→ **Items listed in a dataset**:

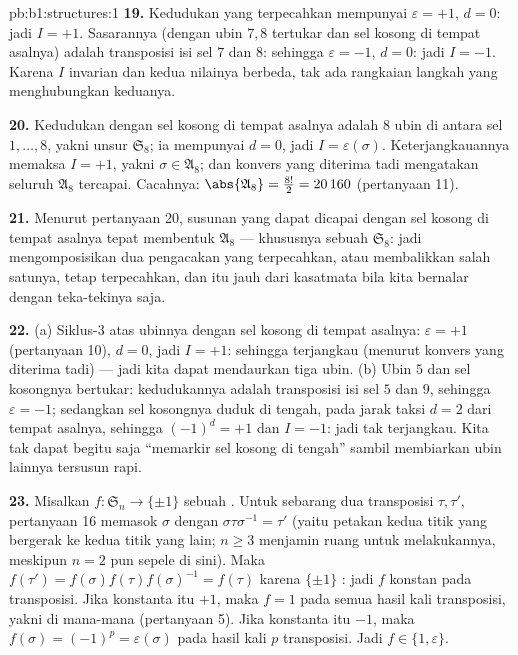 \begin{solution}{pb:b1:structures:1}
\textbf{19.} Kedudukan yang terpecahkan mempunyai $\varepsilon = +1$, $d = 0$:
jadi $I = +1$. Sasarannya (dengan ubin $7, 8$ tertukar dan sel kosong di tempat asalnya) adalah
transposisi isi sel $7$ dan $8$: sehingga $\varepsilon
= -1$, $d = 0$: jadi $I = -1$. Karena $I$ invarian dan kedua
nilainya berbeda, tak ada rangkaian langkah yang menghubungkan keduanya.

\textbf{20.} Kedudukan dengan sel kosong di tempat asalnya adalah 
$8$ ubin di antara sel $1, \dots, 8$, yakni unsur
$\mathfrak S_8$; ia mempunyai $d = 0$, jadi $I = \varepsilon(\sigma)$.
Keterjangkauannya memaksa $I = +1$, yakni $\sigma \in \mathfrak A_8$; dan
konvers yang diterima tadi mengatakan seluruh $\mathfrak A_8$ tercapai. Cacahnya:
$\abs{\mathfrak A_8} = \frac{8!}2 = 20\,160$ (pertanyaan 11).

\textbf{21.} Menurut pertanyaan 20, susunan yang dapat dicapai dengan sel
kosong di tempat asalnya tepat membentuk $\mathfrak A_8$ --- khususnya sebuah
\emph{} $\mathfrak S_8$: jadi mengomposisikan dua pengacakan yang
terpecahkan, atau membalikkan salah satunya, tetap terpecahkan, dan itu jauh dari
kasatmata bila kita bernalar dengan teka-tekinya saja.

\textbf{22.} (a) Siklus-$3$ atas ubinnya dengan sel kosong di tempat asalnya:
$\varepsilon = +1$ (pertanyaan 10), $d = 0$, jadi $I = +1$: sehingga terjangkau
(menurut konvers yang diterima tadi) --- jadi kita dapat mendaurkan tiga ubin.
(b) Ubin $5$ dan sel kosongnya bertukar: kedudukannya adalah
transposisi isi sel $5$ dan $9$, sehingga
$\varepsilon = -1$; sedangkan sel kosongnya duduk di tengah, pada jarak taksi
$d = 2$ dari tempat asalnya, sehingga $(-1)^d = +1$ dan $I = -1$:
jadi tak terjangkau. Kita tak dapat begitu saja ``memarkir sel kosong di tengah''
sambil membiarkan ubin lainnya tersusun rapi.

\textbf{23.} Misalkan $f \colon \mathfrak S_n \to \{\pm1\}$ sebuah
. Untuk sebarang dua transposisi $\tau, \tau'$, pertanyaan 16
memasok $\sigma$ dengan $\sigma\tau\sigma^{-1} = \tau'$ (yaitu petakan
kedua titik yang bergerak ke kedua titik yang lain; $n \geq 3$ menjamin ruang
untuk melakukannya, meskipun $n = 2$ pun sepele di sini). Maka $f(\tau') =
f(\sigma)f(\tau)f(\sigma)^{-1} = f(\tau)$ karena $\{\pm1\}$
: jadi $f$ konstan pada transposisi. Jika konstanta itu
$+1$, maka $f = 1$ pada semua hasil kali transposisi, yakni
di mana-mana (pertanyaan 5). Jika konstanta itu $-1$, maka $f(\sigma) =
(-1)^p = \varepsilon(\sigma)$ pada hasil kali $p$ transposisi.
Jadi $f \in \{1, \varepsilon\}$.


\end{solution}
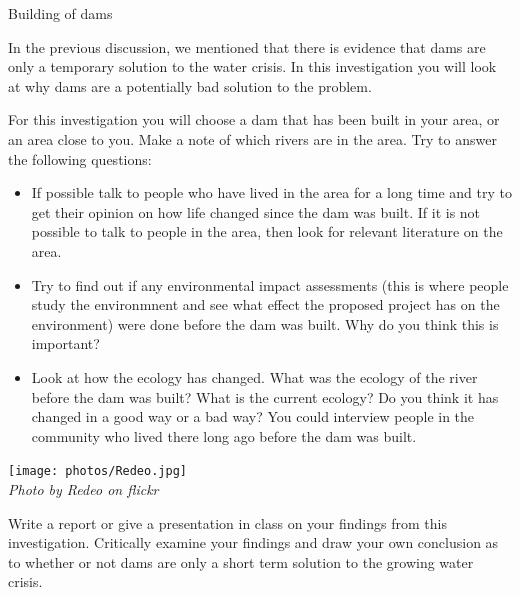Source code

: \par 
\label{m38138*id0123}
            \begin{Investigation}{Building of dams}
            \nopagebreak

\label{m38138*id0128031}In the previous discussion, we mentioned that there is evidence that dams are only a temporary solution to the water crisis. In this investigation you will look at why dams are a potentially bad solution to the problem. 
\par 
\label{m38138*id473692}For this investigation you will choose a dam that has been built in your area, or an area close to you. Make a note of which rivers are in the area. Try to answer the following questions: \\
\begin{minipage}{.7\textwidth}
\label{m38138*id774}\begin{itemize}[noitemsep]
            \label{m38138*id034582}\item If possible talk to people who have lived in the area for a long time and try to get their opinion on how life changed since the dam was built. If it is not possible to talk to people in the area, then look for relevant literature on the area.
\label{m38138*id08323}\item Try to find out if any environmental impact assessments (this is where people study the environmnent and see what effect the proposed project has on the environment) were done before the dam was built. Why do you think this is important? 
\label{m38138*id0832346}\item 
Look at how the ecology has changed. What was the ecology of the river before the dam was built? What is the current ecology? Do you think it has changed in a good way or a bad way? You could interview people in the community who lived there long ago before the dam was built.
\end{itemize}
        \par 
\end{minipage}
\begin{minipage}{.3\textwidth}
 \begin{center}
  \texttt{[image: photos/Redeo.jpg]} \\
\textsl{Photo by Redeo on flickr}
 \end{center}

\end{minipage}
\label{m38138*id08322432}
Write a report or give a presentation in class on your findings from this investigation. Critically examine your findings and draw your own conclusion as to whether or not dams are only a short term solution to the growing water crisis.

\par \end{Investigation}
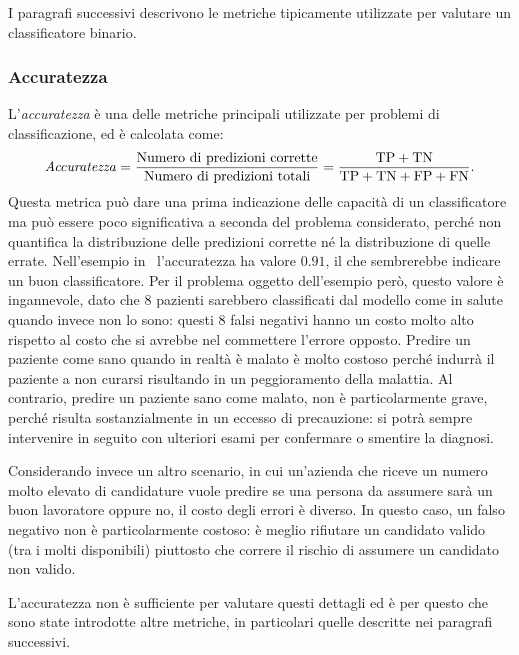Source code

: 
I paragrafi successivi descrivono le metriche tipicamente utilizzate per valutare un classificatore binario.

\subsubsection{Accuratezza} L'\emph{accuratezza} è una delle metriche principali utilizzate per problemi di classificazione, ed è calcolata come:
\begin{equation*}
    \textrm{\emph{Accuratezza}} = \frac{\text{Numero di predizioni corrette}}{\text{Numero di predizioni totali}} = \frac{\text{TP} + \text{TN}}{\text{TP} + \text{TN} + \text{FP} + \text{FN}}.
\end{equation*}
Questa metrica può dare una prima indicazione delle capacità di un classificatore ma può essere poco significativa a seconda del problema considerato, perché non quantifica la distribuzione delle predizioni corrette né la distribuzione di quelle errate.
Nell'esempio in~ l'accuratezza ha valore $0.91$, il che sembrerebbe indicare un buon classificatore.
Per il problema oggetto dell'esempio però, questo valore è ingannevole, dato che 8 pazienti sarebbero classificati dal modello come in salute quando invece non lo sono: questi 8 falsi negativi hanno un costo molto alto rispetto al costo che si avrebbe nel commettere l'errore opposto. 
Predire un paziente come sano quando in realtà è malato è molto costoso perché indurrà il paziente a non curarsi risultando in un peggioramento della malattia. 
Al contrario, predire un paziente sano come malato, non è particolarmente grave, perché risulta sostanzialmente in un eccesso di precauzione: si potrà sempre intervenire in seguito con ulteriori esami per confermare o smentire la diagnosi.

Considerando invece un altro scenario, in cui un'azienda che riceve un numero molto elevato di candidature vuole predire se una persona da assumere sarà un buon lavoratore oppure no, il costo degli errori è diverso. In questo caso, un falso negativo non è particolarmente costoso: è meglio rifiutare un candidato valido (tra i molti disponibili) piuttosto che correre il rischio di assumere un candidato non valido. 

L'accuratezza non è sufficiente per valutare questi dettagli ed è per questo che sono state introdotte altre metriche, in particolari quelle descritte nei paragrafi successivi.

→ **WHAT THIS TASK INVOLVES**: Show every line of the data in which the word "dengan" appears.

→ **REPLY TO THE TASK**:
jadi $I = +1$. Sasarannya (dengan ubin $7, 8$ tertukar dan sel kosong di tempat asalnya) adalah
\textbf{20.} Kedudukan dengan sel kosong di tempat asalnya adalah 
\textbf{21.} Menurut pertanyaan 20, susunan yang dapat dicapai dengan sel
kasatmata bila kita bernalar dengan teka-tekinya saja.
\textbf{22.} (a) Siklus-$3$ atas ubinnya dengan sel kosong di tempat asalnya:
memasok $\sigma$ dengan $\sigma\tau\sigma^{-1} = \tau'$ (yaitu petakan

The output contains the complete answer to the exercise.